What gives electrons and protons their charge?


The short answer to this question is that we don’t know. Technically, a proton is made up of smaller particles which each have their own charge, but that’s not an answer – we want to know why particles are charged at all. And we don’t know. The universe seems to just be that way.

It’s worth thinking about why we don’t know though.

We can see that electrons repel each other. That’s a measurable fact about the universe, that an electron exerts a force on another electron. However, to make thinking about the physical world easier, we have created a concept called “Charge”. It just makes things simpler if instead of worrying about the fact that electrons repel each other, we say: “Electrons are charged.

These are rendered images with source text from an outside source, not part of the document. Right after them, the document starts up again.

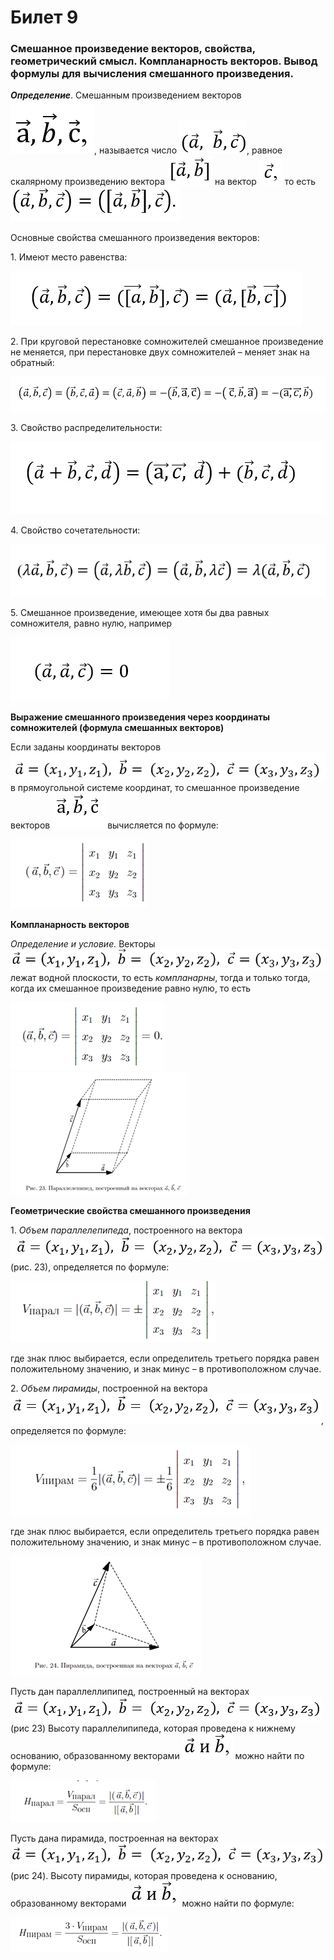 # Билет 9

### Смешанное произведение векторов, свойства, геометрический смысл. Компланарность векторов. Вывод формулы для вычисления смешанного произведения.

_**Определение**_. Смешанным произведением векторов ![](<../.gitbook/assets/image (62).png>), называется число ![](<../.gitbook/assets/image (20).png>), равное скалярному произведению вектора ![](<../.gitbook/assets/image (92) (1).png>) на вектор ![](<../.gitbook/assets/image (81).png>) то есть ![](<../.gitbook/assets/image (99) (1).png>)

Основные свойства смешанного произведения векторов:

1\.     Имеют место равенства:

![](<../.gitbook/assets/image (79).png>)

2\.     При круговой перестановке сомножителей смешанное произведение не меняется, при перестановке двух сомножителей – меняет знак на обратный:

![](<../.gitbook/assets/image (82).png>)

3\.     Свойство распределительности:

![](<../.gitbook/assets/image (56).png>)

4\.     Свойство сочетательности:

![](<../.gitbook/assets/image (18) (1).png>)

5\.     Смешанное произведение, имеющее хотя бы два равных сомножителя, равно нулю, например

![](<../.gitbook/assets/image (22).png>)

**Выражение смешанного произведения через координаты сомножителей (формула смешанных векторов)**

Если заданы координаты векторов ![](<../.gitbook/assets/image (101).png>) в прямоугольной системе координат, то смешанное произведение векторов ![](<../.gitbook/assets/image (25) (1).png>)вычисляется по формуле:

![](<../.gitbook/assets/image (26) (1).png>)

**Компланарность векторов**

_Определение и условие._ Векторы ![](<../.gitbook/assets/image (74).png>) лежат водной плоскости, то есть _компланарны_, тогда и только тогда, когда их смешанное произведение равно нулю, то есть

&#x20;    ![](<../.gitbook/assets/image (72).png>) ![](<../.gitbook/assets/image (57) (1).png>)

**Геометрические свойства смешанного произведения**

1\.    _Объем параллелепипеда_, построенного на вектора ![](<../.gitbook/assets/image (85).png>)(рис. 23), определяется по формуле:

![](<../.gitbook/assets/image (59) (1).png>)

где знак плюс выбирается, если определитель третьего порядка равен положительному значению, и знак минус – в противоположном случае.

2\.    _Объем пирамиды_, построенной на вектора ![](<../.gitbook/assets/image (31).png>), определяется по формуле:

![](<../.gitbook/assets/image (12).png>)

где знак плюс выбирается, если определитель третьего порядка равен положительному значению, и знак минус – в противоположном случае.

![](<../.gitbook/assets/image (90).png>)

Пусть дан параллеллипипед, построенный на векторах ![](<../.gitbook/assets/image (39) (1).png>)(рис 23) Высоту параллелипипеда, которая проведена к нижнему основанию, образованному векторами ![](<../.gitbook/assets/image (87) (1).png>) можно найти по формуле:

![](<../.gitbook/assets/image (78).png>)

Пусть дана пирамида, построенная на векторах ![](<../.gitbook/assets/image (10).png>)(рис 24). Высоту пирамиды, которая проведена к основанию, образованному векторами ![](<../.gitbook/assets/image (87) (1).png>) можно найти по формуле:&#x20;

![](<../.gitbook/assets/image (19).png>)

And charged particles repel each other.”

This then allows you to think about all the sorts of things associated with electrons, such as electric circuits, static electricity, chemical reactions, the electromagnetic spectrum and so on, without having to deal with why it is electrons hate each other so much. The concept of charge is just a model, a shortcut, to help us think. We’re so used to the shortcut (and it helps explain things so well) that we talk about charge as if it were a real thing.

But, something like “Electron-electron hate force” or “Electron-proton love force” would be much more technically correct names.

So why do electrons hate each other?

As I said, we don’t know. We’re also a little stuck on why objects in the universe seem to all like each other a little bit (Hint: We deal with that one by pretending everything has this awesome property called “mass”, and that gravity attracts objects with mass together.) But there are definitely a lot of scientists very interested in working out why these particles exert these forces on each other.